Some background information:
  • C-NMR spectra have been calculated using CSEARCH-NN-technology
  • Spectral search technique is based on SAHO as implemented into CSEARCH
  • The main intention of this system is to get some feeling about the compound class for an unknown. It must be clearly stated, that a database of 5M unqiue structures is definitely too small to cover known organic chemistry (approx. 33M at 02/2007).

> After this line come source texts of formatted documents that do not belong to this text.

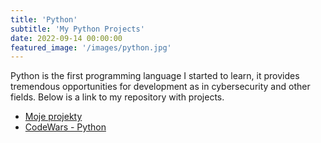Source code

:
 ```yaml
---
title: 'Python'
subtitle: 'My Python Projects'
date: 2022-09-14 00:00:00
featured_image: '/images/python.jpg'
---
```



Python is the first programming language I started to learn, it provides tremendous opportunities for development as in cybersecurity and other fields. 
Below is a link to my repository with projects.

* [Moje projekty]([https://tryhackme.com/p/ITronin](https://github.com/raph-ostrovsky/python))
* [CodeWars - Python]([https://tryhackme.com/p/ITronin](https://github.com/raph-ostrovsky/code_wars_python))




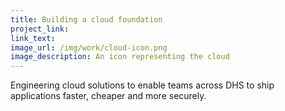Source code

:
 ```yaml
---
title: Building a cloud foundation
project_link: 
link_text: 
image_url: /img/work/cloud-icon.png
image_description: An icon representing the cloud
---
```


Engineering cloud solutions to enable teams across DHS to ship applications
faster, cheaper and more securely. 
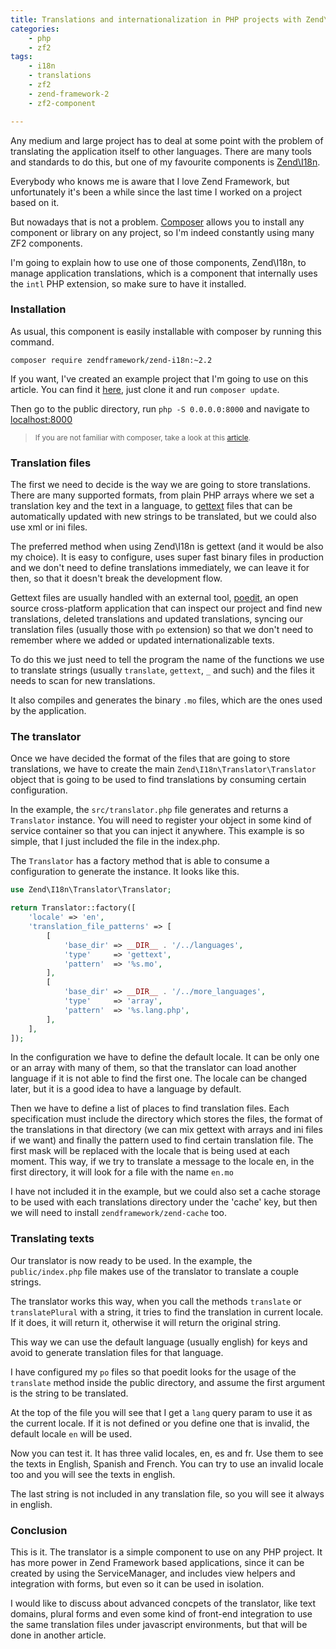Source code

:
 ```yaml
---
title: Translations and internationalization in PHP projects with Zend\I18n
categories:
    - php
    - zf2
tags:
    - i18n
    - translations
    - zf2
    - zend-framework-2
    - zf2-component

---
```


Any medium and large project has to deal at some point with the problem of translating the application itself to other languages. There are many tools and standards to do this, but one of my favourite components is [Zend\I18n](http://zf2.readthedocs.org/en/latest/modules/zend.i18n.translating.html).

Everybody who knows me is aware that I love Zend Framework, but unfortunately it's been a while since the last time I worked on a project based on it.

But nowadays that is not a problem. [Composer](https://getcomposer.org/) allows you to install any component or library on any project, so I'm indeed constantly using many ZF2 components.

I'm going to explain how to use one of those components, Zend\I18n, to manage application translations, which is a component that internally uses the `intl` PHP extension, so make sure to have it installed.

### Installation

As usual, this component is easily installable with composer by running this command.

    composer require zendframework/zend-i18n:~2.2

If you want, I've created an example project that I'm going to use on this article. You can find it [here](https://github.com/acelaya-blog/internationalization), just clone it and run `composer update`.

Then go to the public directory, run `php -S 0.0.0.0:8000` and navigate to <a href="http://localhost:8000" target="_blank">localhost:8000</a>

<blockquote>
    <small>If you are not familiar with composer, take a look at this <a href="/2014/07/19/dependency-management-and-autoloading-in-php-projects-with-composer/">article</a>.</small>
</blockquote>

### Translation files

The first we need to decide is the way we are going to store translations. There are many supported formats, from plain PHP arrays where we set a translation key and the text in a language, to [gettext](https://www.gnu.org/software/gettext/) files that can be automatically updated with new strings to be translated, but we could also use xml or ini files.

The preferred method when using Zend\I18n is gettext (and it would be also my choice). It is easy to configure, uses super fast binary files in production and we don't need to define translations immediately, we can leave it for then, so that it doesn't break the development flow.

Gettext files are usually handled with an external tool, [poedit](http://poedit.net/), an open source cross-platform application that can inspect our project and find new translations, deleted translations and updated translations, syncing our translation files (usually those with `po` extension) so that we don't need to remember where we added or updated internationalizable texts.

To do this we just need to tell the program the name of the functions we use to translate strings (usually `translate`, `gettext`, `_` and such) and the files it needs to scan for new translations.
 
It also compiles and generates the binary `.mo` files, which are the ones used by the application.

### The translator

Once we have decided the format of the files that are going to store translations, we have to create the main `Zend\I18n\Translator\Translator` object that is going to be used to find translations by consuming certain configuration.

In the example, the `src/translator.php` file generates and returns a `Translator` instance. You will need to register your object in some kind of service container so that you can inject it anywhere. This example is so simple, that I just included the file in the index.php.
 
The `Translator` has a factory method that is able to consume a configuration to generate the instance. It looks like this.

```php
use Zend\I18n\Translator\Translator;

return Translator::factory([
    'locale' => 'en',
    'translation_file_patterns' => [
        [
            'base_dir' => __DIR__ . '/../languages',
            'type'     => 'gettext',
            'pattern'  => '%s.mo',
        ],
        [
            'base_dir' => __DIR__ . '/../more_languages',
            'type'     => 'array',
            'pattern'  => '%s.lang.php',
        ],
    ],
]);
```

In the configuration we have to define the default locale. It can be only one or an array with many of them, so that the translator can load another language if it is not able to find the first one. The locale can be changed later, but it is a good idea to have a language by default.

Then we have to define a list of places to find translation files. Each specification must include the directory which stores the files, the format of the translations in that directory (we can mix gettext with arrays and ini files if we want) and finally the pattern used to find certain translation file. The first mask will be replaced with the locale that is being used at each moment. This way, if we try to translate a message to the locale en, in the first directory, it will look for a file with the name `en.mo`

I have not included it in the example, but we could also set a cache storage to be used with each translations directory under the 'cache' key, but then we will need to install `zendframework/zend-cache` too.

### Translating texts

Our translator is now ready to be used. In the example, the `public/index.php` file makes use of the translator to translate a couple strings.

The translator works this way, when you call the methods `translate` or `translatePlural` with a string, it tries to find the translation in current locale. If it does, it will return it, otherwise it will return the original string.

This way we can use the default language (usually english) for keys and avoid to generate translation files for that language.

I have configured my `po` files so that poedit looks for the usage of the `translate` method inside the public directory, and assume the first argument is the string to be translated.

At the top of the file you will see that I get a `lang` query param to use it as the current locale. If it is not defined or you define one that is invalid, the default locale `en` will be used.

Now you can test it. It has three valid locales, en, es and fr. Use them to see the texts in English, Spanish and French. You can try to use an invalid locale too and you will see the texts in english.

The last string is not included in any translation file, so you will see it always in english.

### Conclusion

This is it. The translator is a simple component to use on any PHP project. It has more power in Zend Framework based applications, since it can be created by using the ServiceManager, and includes view helpers and integration with forms, but even so it can be used in isolation.

I would like to discuss about advanced concpets of the translator, like text domains, plural forms and even some kind of front-end integration to use the same translation files under javascript environments, but that will be done in another article.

When taking into account the possible structures for a given molecular formula, 5M structures represent a neglictable part of possible organic chemistry !

In the meantime there were massive updates on PUBCHEM - this was the reason for rerunning the predictions and implementing another (much faster) search technique - the principle is still based on Wolfgang Bremsers SAHO-technique - the speed has been increased to allow searching of 1 billion (10**9) of CNMR-spectra within less than 3 seconds on a single CPU. At the moment the system is only partly installed and allows searching of 405,704,611 spectral patterns (usually in 1.2-1.6 seconds).

Key features:

  • PREDICTED CNMR-spectra for approx. 23M unique structures downloaded from PUBCHEM using CSEARCH-NN-technology
  • Structures deposited from CHEMSPIDER are already included
  • Intention is again to give some flavour of possible compound classes for an unknown

A detailed description of the search-technique will be given soon - stay tuned !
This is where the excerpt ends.